TASK TO COMPLETE: Your response should contain every line from the data below that holds the string "Content".

+++ SUPPLIED INFORMATION +++

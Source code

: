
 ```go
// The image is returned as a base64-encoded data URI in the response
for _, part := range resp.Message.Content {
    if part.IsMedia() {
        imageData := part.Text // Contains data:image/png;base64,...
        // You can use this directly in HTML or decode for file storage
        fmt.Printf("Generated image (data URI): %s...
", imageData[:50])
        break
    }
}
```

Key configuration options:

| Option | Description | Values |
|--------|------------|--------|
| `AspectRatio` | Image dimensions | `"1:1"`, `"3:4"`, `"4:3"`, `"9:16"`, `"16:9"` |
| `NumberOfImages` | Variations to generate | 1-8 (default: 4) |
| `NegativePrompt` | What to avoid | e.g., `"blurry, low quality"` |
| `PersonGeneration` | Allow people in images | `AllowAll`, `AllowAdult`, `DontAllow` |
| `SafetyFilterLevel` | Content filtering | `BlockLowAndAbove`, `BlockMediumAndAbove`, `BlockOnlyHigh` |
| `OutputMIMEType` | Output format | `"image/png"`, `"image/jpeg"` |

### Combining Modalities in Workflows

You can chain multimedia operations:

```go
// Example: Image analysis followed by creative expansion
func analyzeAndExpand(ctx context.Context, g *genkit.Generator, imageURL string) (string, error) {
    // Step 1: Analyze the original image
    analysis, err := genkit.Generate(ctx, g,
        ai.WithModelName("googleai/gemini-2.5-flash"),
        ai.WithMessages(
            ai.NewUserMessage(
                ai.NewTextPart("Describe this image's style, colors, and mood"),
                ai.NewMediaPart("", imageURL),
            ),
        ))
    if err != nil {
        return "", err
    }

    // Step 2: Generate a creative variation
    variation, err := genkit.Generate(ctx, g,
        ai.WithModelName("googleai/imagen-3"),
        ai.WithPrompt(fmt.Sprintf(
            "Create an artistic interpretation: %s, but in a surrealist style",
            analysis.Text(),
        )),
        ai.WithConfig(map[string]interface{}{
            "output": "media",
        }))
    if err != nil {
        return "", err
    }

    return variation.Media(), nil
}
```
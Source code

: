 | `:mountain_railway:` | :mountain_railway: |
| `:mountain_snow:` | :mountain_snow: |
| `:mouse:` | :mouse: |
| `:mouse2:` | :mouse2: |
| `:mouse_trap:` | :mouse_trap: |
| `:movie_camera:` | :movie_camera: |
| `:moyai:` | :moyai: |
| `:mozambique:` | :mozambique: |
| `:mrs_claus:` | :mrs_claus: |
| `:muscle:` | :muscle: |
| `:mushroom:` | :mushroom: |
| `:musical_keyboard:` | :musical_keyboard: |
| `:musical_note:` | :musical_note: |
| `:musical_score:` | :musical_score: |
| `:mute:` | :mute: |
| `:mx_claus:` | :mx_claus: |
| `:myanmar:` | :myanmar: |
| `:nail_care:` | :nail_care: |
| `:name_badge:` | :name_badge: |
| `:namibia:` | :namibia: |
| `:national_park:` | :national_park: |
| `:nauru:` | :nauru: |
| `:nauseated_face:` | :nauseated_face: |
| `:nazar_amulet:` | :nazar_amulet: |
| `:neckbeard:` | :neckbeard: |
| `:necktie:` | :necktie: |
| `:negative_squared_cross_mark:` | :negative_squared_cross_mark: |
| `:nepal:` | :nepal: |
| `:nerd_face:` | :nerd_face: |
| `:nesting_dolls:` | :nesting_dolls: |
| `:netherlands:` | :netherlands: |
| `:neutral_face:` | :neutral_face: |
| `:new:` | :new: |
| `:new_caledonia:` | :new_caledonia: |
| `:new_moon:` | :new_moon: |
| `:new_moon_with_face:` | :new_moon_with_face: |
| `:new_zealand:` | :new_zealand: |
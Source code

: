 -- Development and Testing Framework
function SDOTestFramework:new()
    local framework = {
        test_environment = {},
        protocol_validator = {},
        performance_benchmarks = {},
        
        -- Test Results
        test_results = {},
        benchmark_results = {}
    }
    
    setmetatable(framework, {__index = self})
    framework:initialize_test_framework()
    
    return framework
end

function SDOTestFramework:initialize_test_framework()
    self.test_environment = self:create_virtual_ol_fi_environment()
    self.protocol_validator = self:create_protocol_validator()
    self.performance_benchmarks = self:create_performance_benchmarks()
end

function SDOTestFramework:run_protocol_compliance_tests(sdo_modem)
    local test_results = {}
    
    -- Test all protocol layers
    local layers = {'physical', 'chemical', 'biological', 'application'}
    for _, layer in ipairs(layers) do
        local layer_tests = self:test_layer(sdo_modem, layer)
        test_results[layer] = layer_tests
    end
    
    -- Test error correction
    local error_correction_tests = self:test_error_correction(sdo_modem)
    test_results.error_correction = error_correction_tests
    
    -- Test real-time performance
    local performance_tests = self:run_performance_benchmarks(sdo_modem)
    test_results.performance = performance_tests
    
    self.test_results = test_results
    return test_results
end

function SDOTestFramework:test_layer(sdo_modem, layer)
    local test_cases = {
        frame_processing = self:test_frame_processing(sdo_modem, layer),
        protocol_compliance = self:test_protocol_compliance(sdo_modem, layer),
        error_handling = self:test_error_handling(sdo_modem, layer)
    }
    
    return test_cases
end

+++

RESPONSE TO THE TASK:
for _, part := range resp.Message.Content {
| `SafetyFilterLevel` | Content filtering | `BlockLowAndAbove`, `BlockMediumAndAbove`, `BlockOnlyHigh` |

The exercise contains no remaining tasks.